[Saved entries]

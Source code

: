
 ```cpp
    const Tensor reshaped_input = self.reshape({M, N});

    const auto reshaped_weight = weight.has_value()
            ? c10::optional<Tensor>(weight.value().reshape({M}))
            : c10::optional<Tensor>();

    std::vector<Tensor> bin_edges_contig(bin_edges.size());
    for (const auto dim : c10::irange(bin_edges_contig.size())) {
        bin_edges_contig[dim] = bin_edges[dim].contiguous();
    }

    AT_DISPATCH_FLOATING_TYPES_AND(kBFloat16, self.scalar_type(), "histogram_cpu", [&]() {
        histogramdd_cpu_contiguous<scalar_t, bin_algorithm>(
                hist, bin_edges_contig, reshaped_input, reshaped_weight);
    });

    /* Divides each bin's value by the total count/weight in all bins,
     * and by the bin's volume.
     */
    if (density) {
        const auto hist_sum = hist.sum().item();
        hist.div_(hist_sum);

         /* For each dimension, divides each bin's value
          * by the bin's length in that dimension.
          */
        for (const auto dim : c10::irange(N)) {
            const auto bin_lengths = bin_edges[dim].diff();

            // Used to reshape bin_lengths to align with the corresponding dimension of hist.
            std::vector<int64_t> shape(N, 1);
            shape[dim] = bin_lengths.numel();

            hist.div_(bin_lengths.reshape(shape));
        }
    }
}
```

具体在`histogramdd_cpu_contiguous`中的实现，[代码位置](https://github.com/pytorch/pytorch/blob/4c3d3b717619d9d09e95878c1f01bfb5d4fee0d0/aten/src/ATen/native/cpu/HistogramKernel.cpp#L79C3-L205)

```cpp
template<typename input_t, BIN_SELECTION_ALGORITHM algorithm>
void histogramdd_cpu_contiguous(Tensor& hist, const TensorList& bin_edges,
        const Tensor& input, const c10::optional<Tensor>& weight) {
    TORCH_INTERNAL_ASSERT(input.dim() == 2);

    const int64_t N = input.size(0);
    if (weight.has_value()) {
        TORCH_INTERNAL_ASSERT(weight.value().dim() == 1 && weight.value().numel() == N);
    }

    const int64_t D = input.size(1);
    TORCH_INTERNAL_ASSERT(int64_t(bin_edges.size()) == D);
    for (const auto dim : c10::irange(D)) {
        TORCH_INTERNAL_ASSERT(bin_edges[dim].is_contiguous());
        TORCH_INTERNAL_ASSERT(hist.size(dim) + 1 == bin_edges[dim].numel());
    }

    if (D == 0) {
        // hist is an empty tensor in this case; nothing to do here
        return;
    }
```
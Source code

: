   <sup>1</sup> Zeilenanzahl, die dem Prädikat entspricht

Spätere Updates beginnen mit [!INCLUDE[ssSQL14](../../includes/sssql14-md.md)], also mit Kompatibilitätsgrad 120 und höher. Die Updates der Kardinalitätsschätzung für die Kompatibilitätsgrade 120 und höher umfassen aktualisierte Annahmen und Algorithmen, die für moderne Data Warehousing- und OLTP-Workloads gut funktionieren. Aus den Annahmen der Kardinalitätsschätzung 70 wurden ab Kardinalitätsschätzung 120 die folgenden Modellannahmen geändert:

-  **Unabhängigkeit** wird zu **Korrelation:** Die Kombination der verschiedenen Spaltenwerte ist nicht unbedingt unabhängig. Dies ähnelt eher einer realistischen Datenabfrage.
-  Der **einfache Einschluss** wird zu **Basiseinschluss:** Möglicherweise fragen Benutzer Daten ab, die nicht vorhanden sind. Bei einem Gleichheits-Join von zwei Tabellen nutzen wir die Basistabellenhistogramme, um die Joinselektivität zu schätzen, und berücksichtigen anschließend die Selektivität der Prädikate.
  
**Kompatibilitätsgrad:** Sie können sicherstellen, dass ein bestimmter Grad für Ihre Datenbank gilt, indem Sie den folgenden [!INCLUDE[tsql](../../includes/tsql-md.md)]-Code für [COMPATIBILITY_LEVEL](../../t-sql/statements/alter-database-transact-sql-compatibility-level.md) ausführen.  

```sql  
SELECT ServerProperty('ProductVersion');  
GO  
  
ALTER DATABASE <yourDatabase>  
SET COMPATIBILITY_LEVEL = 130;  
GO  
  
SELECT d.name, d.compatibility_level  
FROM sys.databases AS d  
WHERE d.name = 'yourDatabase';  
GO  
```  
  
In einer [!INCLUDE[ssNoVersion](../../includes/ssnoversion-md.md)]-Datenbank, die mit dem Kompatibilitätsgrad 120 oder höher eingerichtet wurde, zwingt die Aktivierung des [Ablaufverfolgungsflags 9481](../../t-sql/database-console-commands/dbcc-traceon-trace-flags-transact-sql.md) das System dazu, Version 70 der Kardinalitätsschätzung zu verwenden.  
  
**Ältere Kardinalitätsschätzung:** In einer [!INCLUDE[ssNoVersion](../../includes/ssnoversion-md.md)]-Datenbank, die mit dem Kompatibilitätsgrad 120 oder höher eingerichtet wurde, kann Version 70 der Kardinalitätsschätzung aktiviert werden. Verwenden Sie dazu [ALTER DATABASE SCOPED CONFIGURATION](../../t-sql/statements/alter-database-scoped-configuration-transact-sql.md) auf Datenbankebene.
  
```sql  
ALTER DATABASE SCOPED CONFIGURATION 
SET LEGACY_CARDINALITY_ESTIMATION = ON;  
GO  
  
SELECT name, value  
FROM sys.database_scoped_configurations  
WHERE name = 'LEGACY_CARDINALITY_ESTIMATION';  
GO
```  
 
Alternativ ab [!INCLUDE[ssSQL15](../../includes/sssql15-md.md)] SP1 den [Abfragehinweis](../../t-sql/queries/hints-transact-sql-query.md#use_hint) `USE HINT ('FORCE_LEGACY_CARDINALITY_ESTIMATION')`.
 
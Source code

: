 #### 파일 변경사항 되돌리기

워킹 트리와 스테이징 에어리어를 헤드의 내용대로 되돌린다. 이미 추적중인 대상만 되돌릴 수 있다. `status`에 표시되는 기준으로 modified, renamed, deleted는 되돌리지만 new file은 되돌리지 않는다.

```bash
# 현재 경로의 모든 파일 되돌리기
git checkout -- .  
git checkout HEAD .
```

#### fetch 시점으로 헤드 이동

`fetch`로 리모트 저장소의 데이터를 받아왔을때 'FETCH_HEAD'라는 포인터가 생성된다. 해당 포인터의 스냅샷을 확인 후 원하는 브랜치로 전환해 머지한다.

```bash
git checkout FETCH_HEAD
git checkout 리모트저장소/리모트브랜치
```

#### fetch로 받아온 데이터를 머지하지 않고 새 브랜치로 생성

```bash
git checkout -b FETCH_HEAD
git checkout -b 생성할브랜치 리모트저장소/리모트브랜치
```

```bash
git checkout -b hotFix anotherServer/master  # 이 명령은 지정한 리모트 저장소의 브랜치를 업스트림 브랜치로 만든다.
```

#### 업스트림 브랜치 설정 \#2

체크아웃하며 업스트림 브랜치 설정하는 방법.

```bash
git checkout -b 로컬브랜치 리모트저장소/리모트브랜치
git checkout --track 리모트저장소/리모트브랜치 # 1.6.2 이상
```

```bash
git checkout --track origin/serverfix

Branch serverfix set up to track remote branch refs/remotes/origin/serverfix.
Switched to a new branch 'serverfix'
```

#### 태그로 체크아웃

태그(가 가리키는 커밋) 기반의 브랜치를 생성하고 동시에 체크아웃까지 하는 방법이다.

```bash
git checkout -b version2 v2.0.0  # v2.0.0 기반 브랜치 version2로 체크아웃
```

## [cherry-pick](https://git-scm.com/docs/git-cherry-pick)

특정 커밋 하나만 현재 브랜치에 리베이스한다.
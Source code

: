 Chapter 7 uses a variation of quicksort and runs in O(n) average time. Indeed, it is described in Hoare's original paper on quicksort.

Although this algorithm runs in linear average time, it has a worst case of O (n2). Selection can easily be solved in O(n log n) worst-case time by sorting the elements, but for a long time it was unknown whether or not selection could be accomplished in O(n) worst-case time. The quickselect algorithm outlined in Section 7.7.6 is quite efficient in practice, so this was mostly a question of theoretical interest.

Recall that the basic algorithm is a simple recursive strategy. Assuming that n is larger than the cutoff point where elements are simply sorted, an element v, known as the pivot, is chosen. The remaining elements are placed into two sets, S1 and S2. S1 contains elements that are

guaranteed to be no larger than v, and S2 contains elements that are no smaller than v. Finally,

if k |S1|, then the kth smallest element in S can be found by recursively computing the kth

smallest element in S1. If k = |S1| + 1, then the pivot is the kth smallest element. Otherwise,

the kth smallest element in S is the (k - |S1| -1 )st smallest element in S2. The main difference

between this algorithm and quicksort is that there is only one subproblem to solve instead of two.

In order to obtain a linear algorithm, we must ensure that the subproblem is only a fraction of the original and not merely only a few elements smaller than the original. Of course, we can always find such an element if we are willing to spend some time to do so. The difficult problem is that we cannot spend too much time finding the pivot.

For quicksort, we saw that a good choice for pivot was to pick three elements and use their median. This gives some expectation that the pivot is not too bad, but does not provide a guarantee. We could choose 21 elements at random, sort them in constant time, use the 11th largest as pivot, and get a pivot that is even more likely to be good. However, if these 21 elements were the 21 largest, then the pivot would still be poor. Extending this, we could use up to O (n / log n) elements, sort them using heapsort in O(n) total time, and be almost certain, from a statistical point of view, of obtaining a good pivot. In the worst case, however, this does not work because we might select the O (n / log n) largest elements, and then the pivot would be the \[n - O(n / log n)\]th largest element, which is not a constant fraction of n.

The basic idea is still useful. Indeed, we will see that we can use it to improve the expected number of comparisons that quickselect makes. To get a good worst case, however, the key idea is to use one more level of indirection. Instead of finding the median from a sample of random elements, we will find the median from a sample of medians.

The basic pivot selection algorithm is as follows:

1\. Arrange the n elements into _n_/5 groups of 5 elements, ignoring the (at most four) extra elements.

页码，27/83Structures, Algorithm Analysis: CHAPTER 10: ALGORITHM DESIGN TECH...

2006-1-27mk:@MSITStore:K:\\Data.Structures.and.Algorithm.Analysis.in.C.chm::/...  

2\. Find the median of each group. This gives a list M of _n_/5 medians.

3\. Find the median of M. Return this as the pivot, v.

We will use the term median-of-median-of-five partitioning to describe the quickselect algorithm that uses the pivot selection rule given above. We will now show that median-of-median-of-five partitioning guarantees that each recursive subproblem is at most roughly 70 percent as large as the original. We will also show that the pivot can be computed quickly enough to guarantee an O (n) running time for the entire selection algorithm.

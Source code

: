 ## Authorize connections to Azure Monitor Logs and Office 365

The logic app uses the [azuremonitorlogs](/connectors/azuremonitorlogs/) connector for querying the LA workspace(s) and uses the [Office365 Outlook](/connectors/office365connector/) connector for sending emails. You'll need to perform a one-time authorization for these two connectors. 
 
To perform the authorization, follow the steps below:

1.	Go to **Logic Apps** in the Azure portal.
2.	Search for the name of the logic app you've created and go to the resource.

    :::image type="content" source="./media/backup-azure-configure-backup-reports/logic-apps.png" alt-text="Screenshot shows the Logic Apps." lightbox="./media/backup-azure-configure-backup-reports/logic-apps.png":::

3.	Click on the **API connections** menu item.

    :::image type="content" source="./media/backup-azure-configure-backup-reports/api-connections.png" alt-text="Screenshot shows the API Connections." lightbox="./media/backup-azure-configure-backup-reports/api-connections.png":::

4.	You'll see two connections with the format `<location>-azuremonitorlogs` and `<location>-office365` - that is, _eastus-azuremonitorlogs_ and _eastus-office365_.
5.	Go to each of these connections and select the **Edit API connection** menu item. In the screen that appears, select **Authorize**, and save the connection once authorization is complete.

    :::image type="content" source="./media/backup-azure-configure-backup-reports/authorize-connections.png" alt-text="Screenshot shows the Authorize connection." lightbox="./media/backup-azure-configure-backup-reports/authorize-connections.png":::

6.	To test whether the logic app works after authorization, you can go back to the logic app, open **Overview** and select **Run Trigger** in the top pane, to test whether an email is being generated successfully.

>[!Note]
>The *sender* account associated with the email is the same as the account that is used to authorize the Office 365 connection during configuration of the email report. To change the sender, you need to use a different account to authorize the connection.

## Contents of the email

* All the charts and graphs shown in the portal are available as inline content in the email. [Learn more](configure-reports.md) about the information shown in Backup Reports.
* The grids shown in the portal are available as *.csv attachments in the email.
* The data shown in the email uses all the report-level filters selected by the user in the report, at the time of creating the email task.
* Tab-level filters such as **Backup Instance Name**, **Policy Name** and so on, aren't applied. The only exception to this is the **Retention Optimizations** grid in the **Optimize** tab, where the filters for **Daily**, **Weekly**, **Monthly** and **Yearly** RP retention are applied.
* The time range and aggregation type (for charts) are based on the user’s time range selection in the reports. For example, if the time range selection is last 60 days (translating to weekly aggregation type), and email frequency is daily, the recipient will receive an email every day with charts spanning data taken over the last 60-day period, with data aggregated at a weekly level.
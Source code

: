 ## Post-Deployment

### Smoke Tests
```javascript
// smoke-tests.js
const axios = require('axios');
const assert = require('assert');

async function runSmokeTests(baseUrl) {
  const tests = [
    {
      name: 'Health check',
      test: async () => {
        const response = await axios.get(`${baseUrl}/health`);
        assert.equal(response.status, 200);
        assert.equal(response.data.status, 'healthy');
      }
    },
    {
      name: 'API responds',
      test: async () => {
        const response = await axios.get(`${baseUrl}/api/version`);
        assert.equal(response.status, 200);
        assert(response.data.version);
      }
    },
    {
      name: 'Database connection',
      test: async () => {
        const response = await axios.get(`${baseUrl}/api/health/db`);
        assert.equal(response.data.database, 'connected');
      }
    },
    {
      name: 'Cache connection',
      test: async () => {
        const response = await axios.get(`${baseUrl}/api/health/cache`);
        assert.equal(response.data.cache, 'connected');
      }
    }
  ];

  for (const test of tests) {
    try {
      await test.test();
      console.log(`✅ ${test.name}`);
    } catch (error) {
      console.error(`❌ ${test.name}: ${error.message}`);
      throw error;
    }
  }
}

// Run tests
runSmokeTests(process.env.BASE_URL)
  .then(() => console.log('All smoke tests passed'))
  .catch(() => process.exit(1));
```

- _What you have to do_
If a line above holds the string "smallest", return it as it stands.

- _Answer for this exercise_
if k |S1|, then the kth smallest element in S can be found by recursively computing the kth
smallest element in S1. If k = |S1| + 1, then the pivot is the kth smallest element. Otherwise,
the kth smallest element in S is the (k - |S1| -1 )st smallest element in S2. The main difference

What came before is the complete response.